■ **EXERCISE**: A word-for-word copy of the data, with no images, is the required answer.

■ **RECORDS SUPPLIED**:
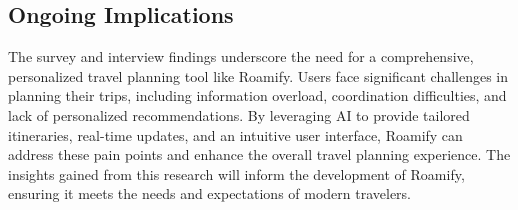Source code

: \documentclass[conference]{IEEEtran}
\begin{document}
    \subsection{Ongoing Implications}
        The survey and interview findings underscore the need for a comprehensive, personalized travel planning tool like Roamify. Users face significant challenges in planning their trips, including information overload, coordination difficulties, and lack of personalized recommendations. By leveraging AI to provide tailored itineraries, real-time updates, and an intuitive user interface, Roamify can address these pain points and enhance the overall travel planning experience. The insights gained from this research will inform the development of Roamify, ensuring it meets the needs and expectations of modern travelers.


\newpage
\end{document}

■ **RESPONSE BOX**:
Source code

: \documentclass[conference]{IEEEtran}
\begin{document}
    \subsection{Ongoing Implications}
        The survey and interview findings underscore the need for a comprehensive, personalized travel planning tool like Roamify. Users face significant challenges in planning their trips, including information overload, coordination difficulties, and lack of personalized recommendations. By leveraging AI to provide tailored itineraries, real-time updates, and an intuitive user interface, Roamify can address these pain points and enhance the overall travel planning experience. The insights gained from this research will inform the development of Roamify, ensuring it meets the needs and expectations of modern travelers.


\newpage
\end{document}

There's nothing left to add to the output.